►
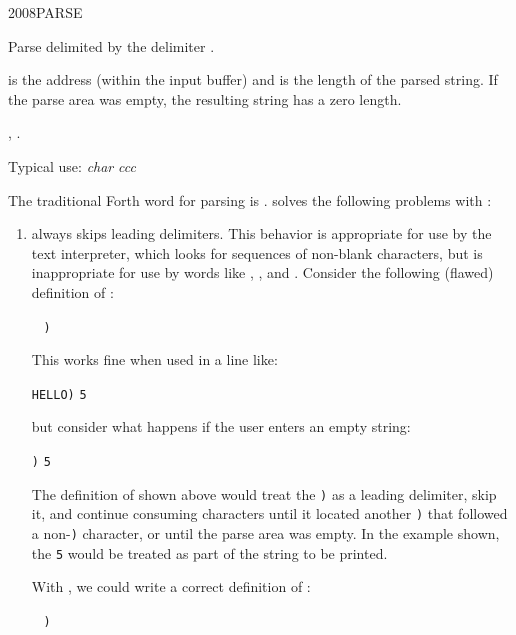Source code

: \begin{worddef}{2008}{PARSE}
\item {}

	Parse  delimited by the delimiter .

	 is the address (within the input buffer) and
	 is the length of the parsed string. If the parse area
	was empty, the resulting string has a zero length.

\see {},
	.

	\begin{rationale} %
		Typical use: \emph{char}  \emph{ccc}

		The traditional Forth word for parsing is .
		 solves the following problems with :

		\begin{enumerate}
		\item {} always skips leading delimiters. This
			behavior is appropriate for use by the text interpreter,
			which looks for sequences of non-blank characters, but is
			inappropriate for use by words like  , ,
			and . Consider the following (flawed) definition
			of :

			\tab \word{:}  ~
				\word{[CHAR]} \texttt{)} ~
				  
			\word{;} ~ 

			This works fine when used in a line like:

			\tab {} \texttt{HELLO)} \quad \texttt{5} 

			but consider what happens if the user enters an empty
			string:

			\tab {} \texttt{)} \quad \texttt{5} 

			The definition of  shown above would treat the
			\texttt{)} as a leading delimiter, skip it, and continue
			consuming characters until it located another \texttt{)}
			that followed a non-\texttt{)} character, or until the
			parse area was empty. In the example shown, the
			\texttt{5} 
			would be treated as part of the string to be printed.

			With , we could write a correct definition of
			:

			\tab \word{:}  ~
				\word{[CHAR]} \texttt{)} ~
				 
			\word{;} ~ 


\end{enumerate}
\end{rationale}
\end{worddef}
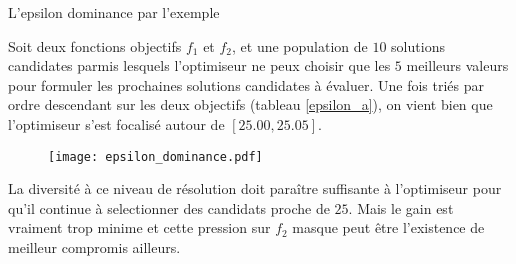 \begin{testiv}{L'epsilon dominance par l'exemple}{}

Soit deux fonctions objectifs $f_1$ et $f_2$, et une population de $10$ solutions candidates parmis lesquels l'optimiseur ne peux choisir que les $5$ meilleurs valeurs pour formuler les prochaines solutions candidates à évaluer. Une fois triés par ordre descendant sur les deux objectifs (tableau \ref{epsilon_a}), on vient bien que l'optimiseur s'est focalisé autour de $[25.00,25.05]$. 

\begin{figure}[H]
	 \centering
	 	\texttt{[image: epsilon\_dominance.pdf]}
	 	\label{fig:epsilon}
\end{figure}

La diversité à ce niveau de résolution doit paraître suffisante à l'optimiseur pour qu'il continue à selectionner des candidats proche de $25$. Mais le gain est vraiment trop minime et cette pression sur $f_{2}$ masque peut être l'existence de meilleur compromis ailleurs. 

\begin{table}[H]
	\centering
		\begin{minipage}{0.4\textwidth}
			\centering
		 \end{minipage}\hspace{0.2em}
		 \begin{minipage}{0.4\textwidth}
			\centering
		\end{minipage}
\end{table}


\end{testiv}

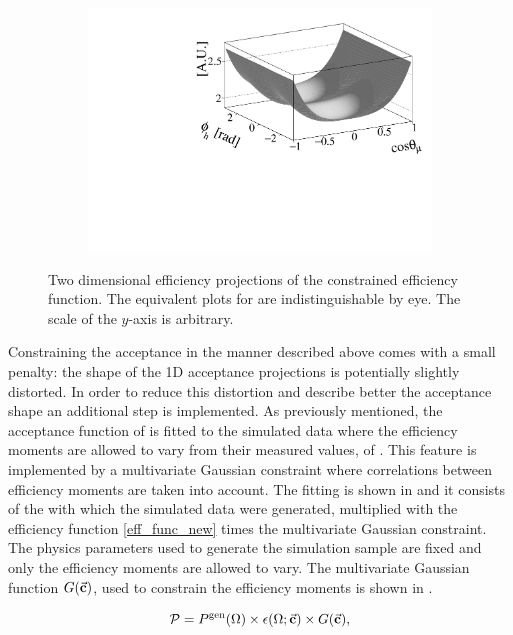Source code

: \begin{figure}[t]
\begin{subfigure}{0.5\textwidth}
    \includegraphics[width=\textwidth]{Figures/Chapter4/canv_cosThL_phi_Sim08_3fb_hel_negKaons_all.pdf}
    \caption{}
    \label{eff2D_lp}
  \end{subfigure}
\caption{Two dimensional efficiency projections of the constrained efficiency function.
         The equivalent plots for \BsbarJpsiKst are indistinguishable by eye. The scale of the $y$-axis is arbitrary.}
    \label{eff2D}
\end{figure}

Constraining the acceptance in the manner described above comes with a small penalty: the shape of the 1D acceptance
projections is potentially slightly distorted. In order to reduce this distortion and describe better the acceptance
shape an additional step is implemented. As previously mentioned, the acceptance function of  is
fitted to the simulated data where the efficiency moments are allowed to vary from their measured values, of .
This feature is implemented by a multivariate Gaussian constraint where correlations between efficiency moments are taken into account.
The fitting \pdf is shown in  and it consists of the \pdf with which the simulated
data were generated, multiplied with the efficiency function \eqref{eff_func_new} times the multivariate Gaussian constraint.
The physics parameters used to generate the simulation sample are fixed and only the efficiency moments are allowed to vary.
The multivariate Gaussian function $G(\vec{\bf{c}})$, used to constrain the efficiency moments is shown in .

\begin{equation}
  \centering
  \mathcal{P}= \Pgen \times\epsilon(\Omega;\vec{\bf c})  \times G(\vec{\bf{c}}),
  \label{mvm_constr}
\end{equation}

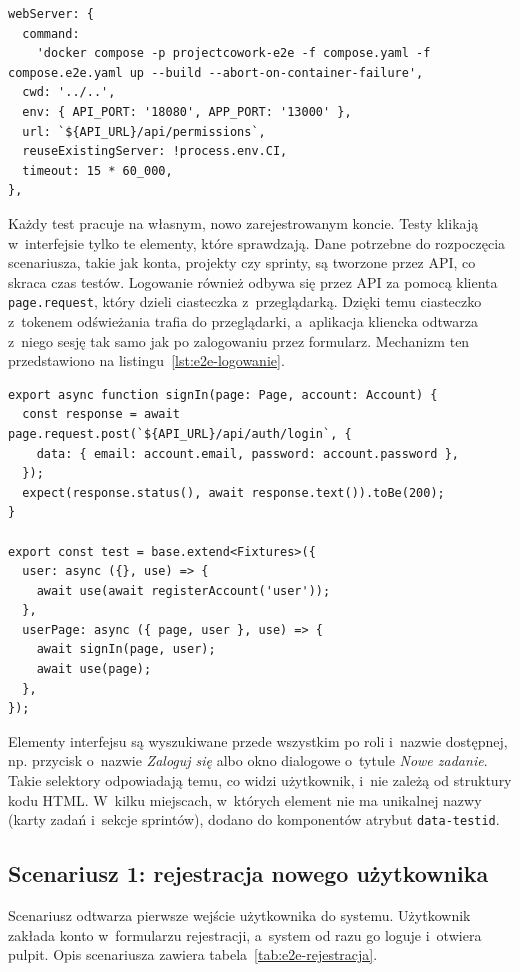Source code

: \begin{lstlisting}[basicstyle=\footnotesize\ttfamily, captionpos=t, caption={Fragment konfiguracji \textit{Playwright} uruchamiającej system przed testami}, label={lst:e2e-konfiguracja}]
webServer: {
  command:
    'docker compose -p projectcowork-e2e -f compose.yaml -f compose.e2e.yaml up --build --abort-on-container-failure',
  cwd: '../..',
  env: { API_PORT: '18080', APP_PORT: '13000' },
  url: `${API_URL}/api/permissions`,
  reuseExistingServer: !process.env.CI,
  timeout: 15 * 60_000,
},
\end{lstlisting}

Każdy test pracuje na własnym, nowo zarejestrowanym koncie. Testy klikają w~interfejsie tylko te elementy, które
sprawdzają. Dane potrzebne do rozpoczęcia scenariusza, takie jak konta, projekty czy sprinty, są tworzone przez API,
co skraca czas testów. Logowanie również odbywa się przez API za pomocą klienta \texttt{page.request}, który dzieli
ciasteczka z~przeglądarką. Dzięki temu ciasteczko z~tokenem odświeżania trafia do przeglądarki, a~aplikacja kliencka
odtwarza z~niego sesję tak samo jak po zalogowaniu przez formularz. Mechanizm ten przedstawiono na listingu~\ref{lst:e2e-logowanie}.

\begin{lstlisting}[basicstyle=\footnotesize\ttfamily, captionpos=t, caption={Logowanie użytkownika testowego przez API}, label={lst:e2e-logowanie}]
export async function signIn(page: Page, account: Account) {
  const response = await page.request.post(`${API_URL}/api/auth/login`, {
    data: { email: account.email, password: account.password },
  });
  expect(response.status(), await response.text()).toBe(200);
}

export const test = base.extend<Fixtures>({
  user: async ({}, use) => {
    await use(await registerAccount('user'));
  },
  userPage: async ({ page, user }, use) => {
    await signIn(page, user);
    await use(page);
  },
});
\end{lstlisting}

Elementy interfejsu są wyszukiwane przede wszystkim po roli i~nazwie dostępnej, np. przycisk o~nazwie
\textit{Zaloguj się} albo okno dialogowe o~tytule \textit{Nowe zadanie}. Takie selektory odpowiadają temu, co widzi
użytkownik, i~nie zależą od struktury kodu HTML. W~kilku miejscach, w~których element nie ma unikalnej nazwy
(karty zadań i~sekcje sprintów), dodano do komponentów atrybut \texttt{data-testid}.

\subsection{Scenariusz 1: rejestracja nowego użytkownika}
Scenariusz odtwarza pierwsze wejście użytkownika do systemu. Użytkownik zakłada konto w~formularzu rejestracji, a~system
od razu go loguje i~otwiera pulpit. Opis scenariusza zawiera tabela~\ref{tab:e2e-rejestracja}.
◄
:: BRIEF ::
A verbatim copy of all the records, minus the pictures, is the expected answer.

:: RESPONSE TO THIS TASK ::
Source code

: \begin{worddef}{2008}{PARSE}
\item {}

	Parse  delimited by the delimiter .

	 is the address (within the input buffer) and
	 is the length of the parsed string. If the parse area
	was empty, the resulting string has a zero length.

\see {},
	.

	\begin{rationale} %
		Typical use: \emph{char}  \emph{ccc}

		The traditional Forth word for parsing is .
		 solves the following problems with :

		\begin{enumerate}
		\item {} always skips leading delimiters. This
			behavior is appropriate for use by the text interpreter,
			which looks for sequences of non-blank characters, but is
			inappropriate for use by words like  , ,
			and . Consider the following (flawed) definition
			of :

			\tab \word{:}  ~
				\word{[CHAR]} \texttt{)} ~
				  
			\word{;} ~ 

			This works fine when used in a line like:

			\tab {} \texttt{HELLO)} \quad \texttt{5} 

			but consider what happens if the user enters an empty
			string:

			\tab {} \texttt{)} \quad \texttt{5} 

			The definition of  shown above would treat the
			\texttt{)} as a leading delimiter, skip it, and continue
			consuming characters until it located another \texttt{)}
			that followed a non-\texttt{)} character, or until the
			parse area was empty. In the example shown, the
			\texttt{5} 
			would be treated as part of the string to be printed.

			With , we could write a correct definition of
			:

			\tab \word{:}  ~
				\word{[CHAR]} \texttt{)} ~
				 
			\word{;} ~ 


\end{enumerate}
\end{rationale}
\end{worddef}
 \begin{testiv}{L'epsilon dominance par l'exemple}{}

Soit deux fonctions objectifs $f_1$ et $f_2$, et une population de $10$ solutions candidates parmis lesquels l'optimiseur ne peux choisir que les $5$ meilleurs valeurs pour formuler les prochaines solutions candidates à évaluer. Une fois triés par ordre descendant sur les deux objectifs (tableau \ref{epsilon_a}), on vient bien que l'optimiseur s'est focalisé autour de $[25.00,25.05]$. 

\begin{figure}[H]
	 \centering
	 	\texttt{[image: epsilon\_dominance.pdf]}
	 	\label{fig:epsilon}
\end{figure}

La diversité à ce niveau de résolution doit paraître suffisante à l'optimiseur pour qu'il continue à selectionner des candidats proche de $25$. Mais le gain est vraiment trop minime et cette pression sur $f_{2}$ masque peut être l'existence de meilleur compromis ailleurs. 

\begin{table}[H]
	\centering
		\begin{minipage}{0.4\textwidth}
			\centering
		 \end{minipage}\hspace{0.2em}
		 \begin{minipage}{0.4\textwidth}
			\centering
		\end{minipage}
\end{table}


\end{testiv}

Source code

: \begin{figure}[t]
\begin{subfigure}{0.5\textwidth}
    \includegraphics[width=\textwidth]{Figures/Chapter4/canv_cosThL_phi_Sim08_3fb_hel_negKaons_all.pdf}
    \caption{}
    \label{eff2D_lp}
  \end{subfigure}
\caption{Two dimensional efficiency projections of the constrained efficiency function.
         The equivalent plots for \BsbarJpsiKst are indistinguishable by eye. The scale of the $y$-axis is arbitrary.}
    \label{eff2D}
\end{figure}

Constraining the acceptance in the manner described above comes with a small penalty: the shape of the 1D acceptance
projections is potentially slightly distorted. In order to reduce this distortion and describe better the acceptance
shape an additional step is implemented. As previously mentioned, the acceptance function of  is
fitted to the simulated data where the efficiency moments are allowed to vary from their measured values, of .
This feature is implemented by a multivariate Gaussian constraint where correlations between efficiency moments are taken into account.
The fitting \pdf is shown in  and it consists of the \pdf with which the simulated
data were generated, multiplied with the efficiency function \eqref{eff_func_new} times the multivariate Gaussian constraint.
The physics parameters used to generate the simulation sample are fixed and only the efficiency moments are allowed to vary.
The multivariate Gaussian function $G(\vec{\bf{c}})$, used to constrain the efficiency moments is shown in .

\begin{equation}
  \centering
  \mathcal{P}= \Pgen \times\epsilon(\Omega;\vec{\bf c})  \times G(\vec{\bf{c}}),
  \label{mvm_constr}
\end{equation}

Source code

: \begin{lstlisting}[basicstyle=\footnotesize\ttfamily, captionpos=t, caption={Fragment konfiguracji \textit{Playwright} uruchamiającej system przed testami}, label={lst:e2e-konfiguracja}]
webServer: {
  command:
    'docker compose -p projectcowork-e2e -f compose.yaml -f compose.e2e.yaml up --build --abort-on-container-failure',
  cwd: '../..',
  env: { API_PORT: '18080', APP_PORT: '13000' },
  url: `${API_URL}/api/permissions`,
  reuseExistingServer: !process.env.CI,
  timeout: 15 * 60_000,
},
\end{lstlisting}

Każdy test pracuje na własnym, nowo zarejestrowanym koncie. Testy klikają w~interfejsie tylko te elementy, które
sprawdzają. Dane potrzebne do rozpoczęcia scenariusza, takie jak konta, projekty czy sprinty, są tworzone przez API,
co skraca czas testów. Logowanie również odbywa się przez API za pomocą klienta \texttt{page.request}, który dzieli
ciasteczka z~przeglądarką. Dzięki temu ciasteczko z~tokenem odświeżania trafia do przeglądarki, a~aplikacja kliencka
odtwarza z~niego sesję tak samo jak po zalogowaniu przez formularz. Mechanizm ten przedstawiono na listingu~\ref{lst:e2e-logowanie}.

\begin{lstlisting}[basicstyle=\footnotesize\ttfamily, captionpos=t, caption={Logowanie użytkownika testowego przez API}, label={lst:e2e-logowanie}]
export async function signIn(page: Page, account: Account) {
  const response = await page.request.post(`${API_URL}/api/auth/login`, {
    data: { email: account.email, password: account.password },
  });
  expect(response.status(), await response.text()).toBe(200);
}

export const test = base.extend<Fixtures>({
  user: async ({}, use) => {
    await use(await registerAccount('user'));
  },
  userPage: async ({ page, user }, use) => {
    await signIn(page, user);
    await use(page);
  },
});
\end{lstlisting}

Elementy interfejsu są wyszukiwane przede wszystkim po roli i~nazwie dostępnej, np. przycisk o~nazwie
\textit{Zaloguj się} albo okno dialogowe o~tytule \textit{Nowe zadanie}. Takie selektory odpowiadają temu, co widzi
użytkownik, i~nie zależą od struktury kodu HTML. W~kilku miejscach, w~których element nie ma unikalnej nazwy
(karty zadań i~sekcje sprintów), dodano do komponentów atrybut \texttt{data-testid}.

\subsection{Scenariusz 1: rejestracja nowego użytkownika}
Scenariusz odtwarza pierwsze wejście użytkownika do systemu. Użytkownik zakłada konto w~formularzu rejestracji, a~system
od razu go loguje i~otwiera pulpit. Opis scenariusza zawiera tabela~\ref{tab:e2e-rejestracja}.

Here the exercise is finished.